As they continued briskly down the hall, Alex smiled. Sid said, “What the—?”
Alex shrugged. In the moment before they moved, he had taken just a few seconds to loop one of the cords of Bill’s pack to the hinge of the door.
“I am more than just a mouse,” muttered Alex.
CHAPTER 3
From the moment Alex had walked in the first evening, he had understood the situation by the way Merrill & Merrill arranged themselves, Bill standing like an unhappy guard, Steven leaning against a bookshelf and staring at the floor. They wanted a three-man room to themselves. For the first blissful weeks of the term, the brothers had been lucky; whatever curious fate had failed to fill their room, they had grown used to the luxury, stacking the third bed with DVDs and magazines and books. And then Alex had arrived to disrupt their paradise.
By now he had already learned to stay out of the room as long as possible. Let the Merrills have it. Let them study or not study, watch movies on Bill’s portable player or not, but for the love of all that was holy, don’t go back there until it’s time for everyone to go to sleep.

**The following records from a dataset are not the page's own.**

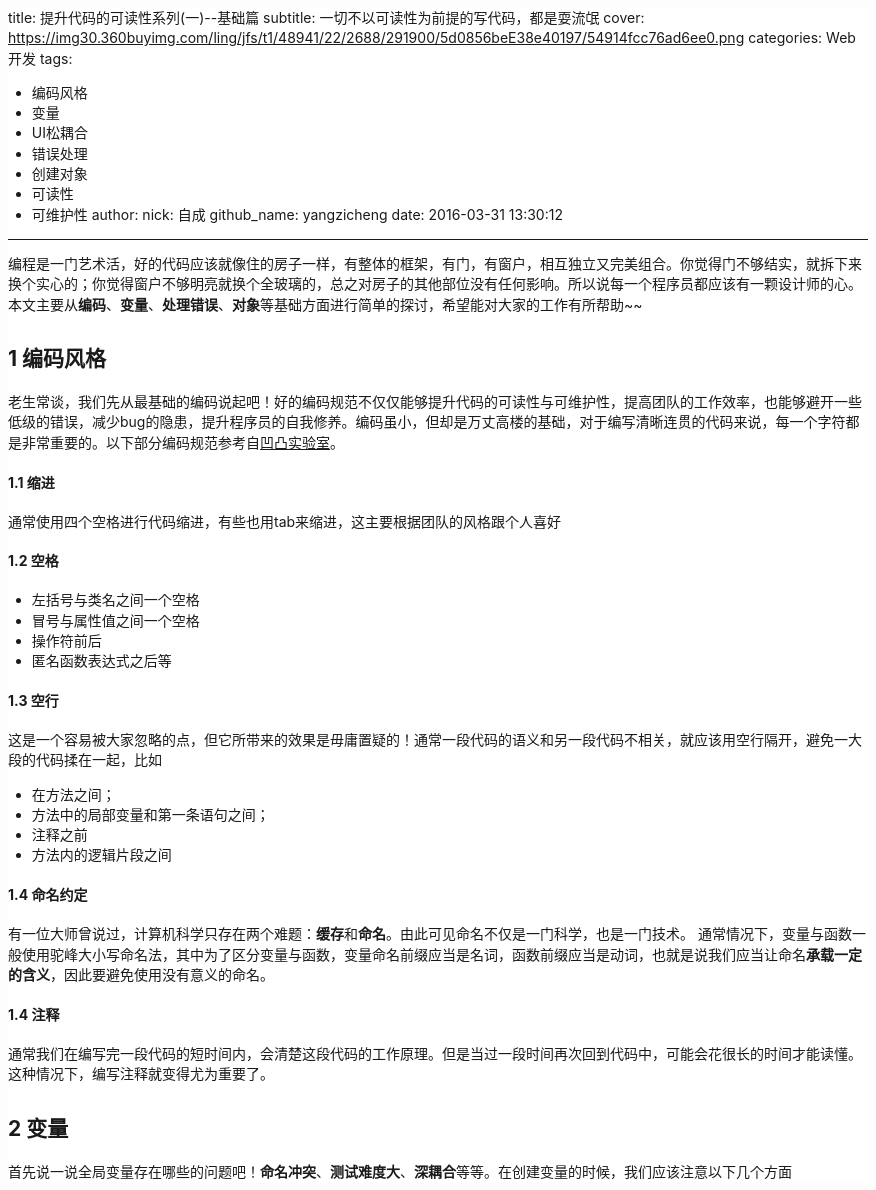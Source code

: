 title:  提升代码的可读性系列(一)--基础篇
subtitle: 一切不以可读性为前提的写代码，都是耍流氓
cover: https://img30.360buyimg.com/ling/jfs/t1/48941/22/2688/291900/5d0856beE38e40197/54914fcc76ad6ee0.png
categories: Web开发
tags:
  - 编码风格
  - 变量
  - UI松耦合
  - 错误处理
  - 创建对象
  - 可读性
  - 可维护性
author:
  nick: 自成
  github_name: yangzicheng
date: 2016-03-31 13:30:12
---
编程是一门艺术活，好的代码应该就像住的房子一样，有整体的框架，有门，有窗户，相互独立又完美组合。你觉得门不够结实，就拆下来换个实心的；你觉得窗户不够明亮就换个全玻璃的，总之对房子的其他部位没有任何影响。所以说每一个程序员都应该有一颗设计师的心。本文主要从**编码**、**变量**、**处理错误**、**对象**等基础方面进行简单的探讨，希望能对大家的工作有所帮助~~



## 1 编码风格

老生常谈，我们先从最基础的编码说起吧！好的编码规范不仅仅能够提升代码的可读性与可维护性，提高团队的工作效率，也能够避开一些低级的错误，减少bug的隐患，提升程序员的自我修养。编码虽小，但却是万丈高楼的基础，对于编写清晰连贯的代码来说，每一个字符都是非常重要的。以下部分编码规范参考自[凹凸实验室](http://aotu.io)。

#### 1.1 缩进
通常使用四个空格进行代码缩进，有些也用tab来缩进，这主要根据团队的风格跟个人喜好

#### 1.2 空格
* 左括号与类名之间一个空格
* 冒号与属性值之间一个空格
* 操作符前后
* 匿名函数表达式之后等

#### 1.3 空行
这是一个容易被大家忽略的点，但它所带来的效果是毋庸置疑的！通常一段代码的语义和另一段代码不相关，就应该用空行隔开，避免一大段的代码揉在一起，比如
* 在方法之间；
* 方法中的局部变量和第一条语句之间；
* 注释之前
* 方法内的逻辑片段之间

#### 1.4 命名约定
有一位大师曾说过，计算机科学只存在两个难题：**缓存**和**命名**。由此可见命名不仅是一门科学，也是一门技术。
通常情况下，变量与函数一般使用驼峰大小写命名法，其中为了区分变量与函数，变量命名前缀应当是名词，函数前缀应当是动词，也就是说我们应当让命名**承载一定的含义**，因此要避免使用没有意义的命名。

#### 1.4 注释
通常我们在编写完一段代码的短时间内，会清楚这段代码的工作原理。但是当过一段时间再次回到代码中，可能会花很长的时间才能读懂。这种情况下，编写注释就变得尤为重要了。

## 2 变量
首先说一说全局变量存在哪些的问题吧！**命名冲突**、**测试难度大**、**深耦合**等等。在创建变量的时候，我们应该注意以下几个方面
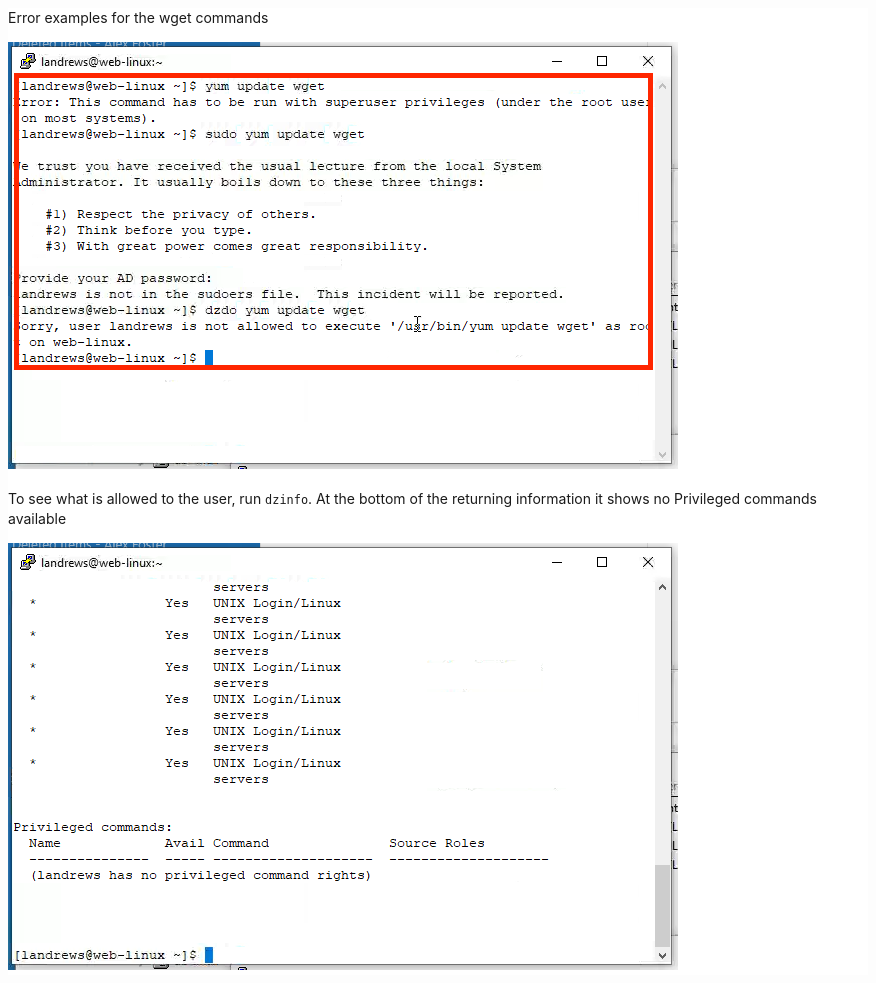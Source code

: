 Error examples for the wget commands

![](../../images/lab0060.png)

To see what is allowed to the user, run ``dzinfo``. At the bottom of the returning information it shows no Privileged commands available

![](../../images/lab0061.png)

Tonight he hit the library. The school was quiet in the evening, and the largest group he saw as he passed through the halls was gathered in the student lounge, watching local news on a large TV. Alex lingered at the entrance for a second, catching some of what apparently Mrs. Hostache had been whispering to the headmaster. A boat painter had been murdered in the woods, the third seemingly random attack in the past month.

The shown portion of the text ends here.